Mámbáy bebhɛp 43t / besáŋ berat / bakay nɛkɔ
IMMA, Terrace of the Formal Gardens

EVA International are delighted to announce the second iteration of Em’kal Eyongakpa’s presentation titled Mámbáy bebhɛp 43t / besáŋ berat / bakay nɛkɔ, commissioned through Encounters an EVA International & IMMA Partnership 2020 – 2022  for the 39th  EVA International.  Presented as part of IMMA Outdoors until 1 August 2022, this immersive sonic installation, draws on the artist’s interests in the two-way relationship between oral culture and the natural environment.  For this project recordings of lullabies, chants, laments, poems and folk songs have been gathered between Southeast Nigeria, Southern Cameroon and Ireland, as well as processions and intersessions between the Gulf of Guinea and Western Europe, with contributions from refugee settlements, displacement camps, and rural communities. The interwoven sound composition can be heard and felt within Eyongakpa’s installation; both played aloud for listeners, while simultaneously transcribed to create a layered, physical experience of vibrations which ebb and flow across a custom-built platform for people to engage and connect with. Encounters 2020 – 2022 has been made possible with the generous support of Mondriaan Fund.

Artist Biography
Em’kal Eyongakpa lives and works in South West Cameroon and Amsterdam, Netherlands. His work has recently been exhibited at the Jakarta Biennale (2017); the 13th Sharjah Biennial (2017); La Biennale de Montreal (2016); the 32nd Bienal de Sao Paulo (2016); 9th and 10th Bamako Encounters (2011, 2015); 10th Dak’art biennial (2012); and several other museums and exhibition centres around the world.

More than the reverb 
IMMA

A series of parallel events titled More than the reverb are programmed in response to Mámbáy bebhɛp 43t / besáŋ berat / bakay nɛkɔ, inspired by Eyongakpa’s recordings. The series gathers together poets, singers and storytellers to share and interweave lullabies, chants, laments, and folk songs, both ancient and contemporary.
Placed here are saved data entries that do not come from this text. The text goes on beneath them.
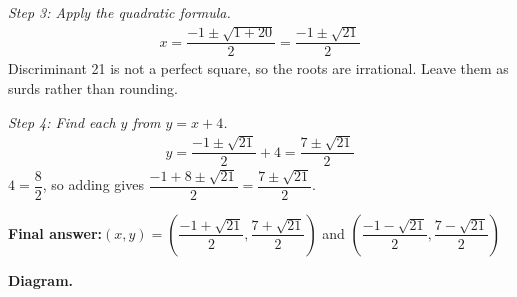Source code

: \documentclass[11pt]{article}
\begin{document}
\textit{Step 3: Apply the quadratic formula.}
\[\begin{gathered}
x = \dfrac{-1 \pm \sqrt{1 + 20}}{2} = \dfrac{-1 \pm \sqrt{21}}{2}
\end{gathered}\]
Discriminant 21 is not a perfect square, so the roots are irrational. Leave them as surds rather than rounding.

\textit{Step 4: Find each \( y \) from \( y = x + 4 \).}
\[\begin{gathered}
y = \dfrac{-1 \pm \sqrt{21}}{2} + 4 = \dfrac{7 \pm \sqrt{21}}{2}
\end{gathered}\]
\( 4 = \dfrac{8}{2} \), so adding gives \( \dfrac{-1 + 8 \pm \sqrt{21}}{2} = \dfrac{7 \pm \sqrt{21}}{2} \).

\begin{answerbox}
\textbf{Final answer:}\quad \(\displaystyle (x, y) = \left(\dfrac{-1 + \sqrt{21}}{2}, \dfrac{7 + \sqrt{21}}{2}\right)\) and \(\displaystyle \left(\dfrac{-1 - \sqrt{21}}{2}, \dfrac{7 - \sqrt{21}}{2}\right)\)
\end{answerbox}
\textbf{Diagram.}
\end{document}
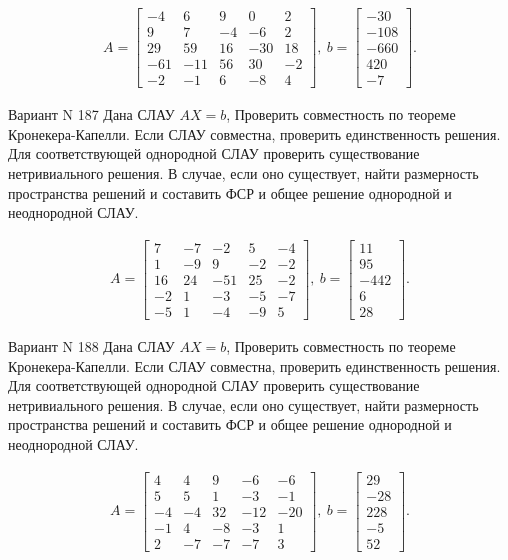 \documentclass[11pt]{report}
\begin{document}
\begin{align*}
 A = \left[\begin{matrix}-4 & 6 & 9 & 0 & 2\\9 & 7 & -4 & -6 & 2\\29 & 59 & 16 & -30 & 18\\-61 & -11 & 56 & 30 & -2\\-2 & -1 & 6 & -8 & 4\end{matrix}\right],
\ b = \left[\begin{matrix}-30\\-108\\-660\\420\\-7\end{matrix}\right]. 
 \end{align*}

Вариант N 187
Дана СЛАУ $AX = b$,
Проверить совместность по теореме Кронекера-Капелли. Если СЛАУ совместна, проверить единственность решения.
Для соответствующей однородной СЛАУ проверить существование нетривиального решения. В случае, если оно существует,
найти размерность пространства решений и составить ФСР и общее решение однородной  и неоднородной СЛАУ.


\begin{align*}
 A = \left[\begin{matrix}7 & -7 & -2 & 5 & -4\\1 & -9 & 9 & -2 & -2\\16 & 24 & -51 & 25 & -2\\-2 & 1 & -3 & -5 & -7\\-5 & 1 & -4 & -9 & 5\end{matrix}\right],
\ b = \left[\begin{matrix}11\\95\\-442\\6\\28\end{matrix}\right]. 
 \end{align*}

Вариант N 188
Дана СЛАУ $AX = b$,
Проверить совместность по теореме Кронекера-Капелли. Если СЛАУ совместна, проверить единственность решения.
Для соответствующей однородной СЛАУ проверить существование нетривиального решения. В случае, если оно существует,
найти размерность пространства решений и составить ФСР и общее решение однородной  и неоднородной СЛАУ.


\begin{align*}
 A = \left[\begin{matrix}4 & 4 & 9 & -6 & -6\\5 & 5 & 1 & -3 & -1\\-4 & -4 & 32 & -12 & -20\\-1 & 4 & -8 & -3 & 1\\2 & -7 & -7 & -7 & 3\end{matrix}\right],
\ b = \left[\begin{matrix}29\\-28\\228\\-5\\52\end{matrix}\right]. 
 \end{align*}
\end{document}
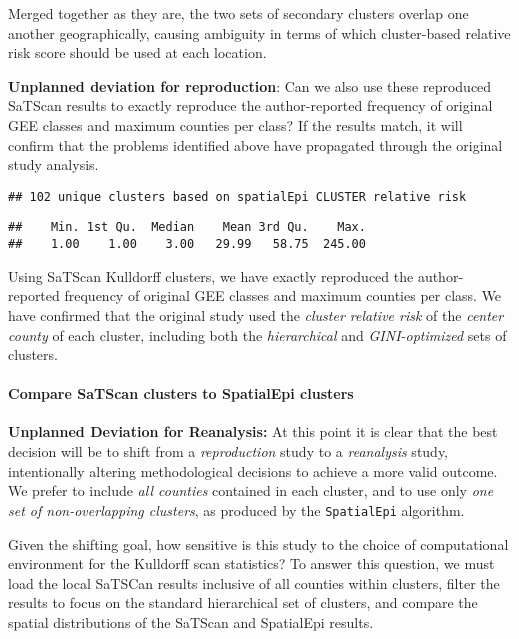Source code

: \documentclass[
]{article}
\begin{document}
Merged together as they are, the two sets of secondary clusters overlap
one another geographically, causing ambiguity in terms of which
cluster-based relative risk score should be used at each location.

\textbf{Unplanned deviation for reproduction}: Can we also use these
reproduced SaTScan results to exactly reproduce the author-reported
frequency of original GEE classes and maximum counties per class? If the
results match, it will confirm that the problems identified above have
propagated through the original study analysis.

\begin{verbatim}
## 102 unique clusters based on spatialEpi CLUSTER relative risk
\end{verbatim}

\begin{verbatim}
##    Min. 1st Qu.  Median    Mean 3rd Qu.    Max. 
##    1.00    1.00    3.00   29.99   58.75  245.00
\end{verbatim}

Using SaTScan Kulldorff clusters, we have exactly reproduced the
author-reported frequency of original GEE classes and maximum counties
per class. We have confirmed that the original study used the
\emph{cluster relative risk} of the \emph{center county} of each
cluster, including both the \emph{hierarchical} and
\emph{GINI-optimized} sets of clusters.

\hypertarget{compare-satscan-clusters-to-spatialepi-clusters}{%
\paragraph{Compare SaTScan clusters to SpatialEpi
clusters}\label{compare-satscan-clusters-to-spatialepi-clusters}}

\textbf{Unplanned Deviation for Reanalysis:} At this point it is clear
that the best decision will be to shift from a \emph{reproduction} study
to a \emph{reanalysis} study, intentionally altering methodological
decisions to achieve a more valid outcome. We prefer to include
\emph{all counties} contained in each cluster, and to use only \emph{one
set of non-overlapping clusters}, as produced by the \texttt{SpatialEpi}
algorithm.

Given the shifting goal, how sensitive is this study to the choice of
computational environment for the Kulldorff scan statistics? To answer
this question, we must load the local SaTSCan results inclusive of all
counties within clusters, filter the results to focus on the standard
hierarchical set of clusters, and compare the spatial distributions of
the SaTScan and SpatialEpi results.
\end{document}
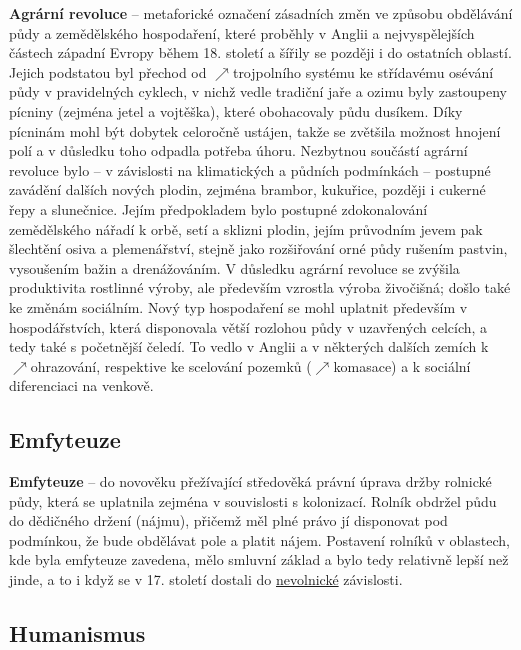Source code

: \documentclass{article}
\begin{document}
  {\bf Agrární revoluce} -- metaforické označení zásadních změn ve způsobu obdělávání půdy a zemědělského hospodaření, které proběhly v Anglii a nejvyspělejších částech západní Evropy během 18. století a šířily se později i do ostatních oblastí. Jejich podstatou byl přechod od $\nearrow$trojpolního systému ke střídavému osévání půdy v pravidelných cyklech, v nichž vedle tradiční jaře a ozimu byly zastoupeny pícniny (zejména jetel a vojtěška), které obohacovaly půdu dusíkem. Díky pícninám mohl být dobytek celoročně ustájen, takže se zvětšila možnost hnojení polí a v důsledku toho odpadla potřeba úhoru. Nezbytnou součástí agrární revoluce bylo -- v závislosti na klimatických a půdních podmínkách -- postupné zavádění dalších nových plodin, zejména brambor, kukuřice, později i cukerné řepy a slunečnice. Jejím předpokladem bylo postupné zdokonalování zemědělského nářadí k orbě, setí a sklizni plodin, jejím průvodním jevem pak šlechtění osiva a plemenářství, stejně jako rozšiřování orné půdy rušením pastvin, vysoušením bažin a drenážováním. V důsledku agrární revoluce se zvýšila produktivita rostlinné výroby, ale především vzrostla výroba živočišná; došlo také ke změnám sociálním. Nový typ hospodaření se mohl uplatnit především v hospodářstvích, která disponovala větší rozlohou půdy v uzavřených celcích, a tedy také s početnější čeledí. To vedlo v Anglii a v některých dalších zemích k $\nearrow$ohrazování, respektive ke scelování pozemků ($\nearrow$komasace) a k sociální diferenciaci na venkově.

  \subsection*{Emfyteuze~\cite{Hroch:}}
  \label{sec:emfyteuze}

  {\bf Emfyteuze} -- do novověku přežívající středověká právní úprava držby rolnické půdy, která se uplatnila zejména v souvislosti s kolonizací. Rolník obdržel půdu do dědičného držení (nájmu), přičemž měl plné právo jí disponovat pod podmínkou, že bude obdělávat pole a platit nájem. Postavení rolníků v oblastech, kde byla emfyteuze zavedena, mělo smluvní základ a bylo tedy relativně lepší než jinde, a to i když se v 17. století dostali do \hyperref[sec:nevolnictvi]{nevolnické} závislosti.

  \subsection*{Humanismus~\cite{Hroch:}}
  \label{sec:humanismus}
\end{document}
These offerings originate primarily from the oral traditions of Ireland, Southeast Nigeria, Southern Cameroons, the Gulf of Guinea, and Western Europe, layered with more contemporary readings around ideas of landscape, nature, displacement, and diaspora.

More than the reverb is choreographed as a session-like and informal series of events, sited in the open air along the museum’s Terrace within view, and earshot, of Eyongakpa’s sonic installation. Co-programmed by guest curator Caimin Walsh, this event series is part of the EVA International & IMMA Partnership 2020–2022, IMMA Outdoors and the museum’s Late Nights programme for 2022.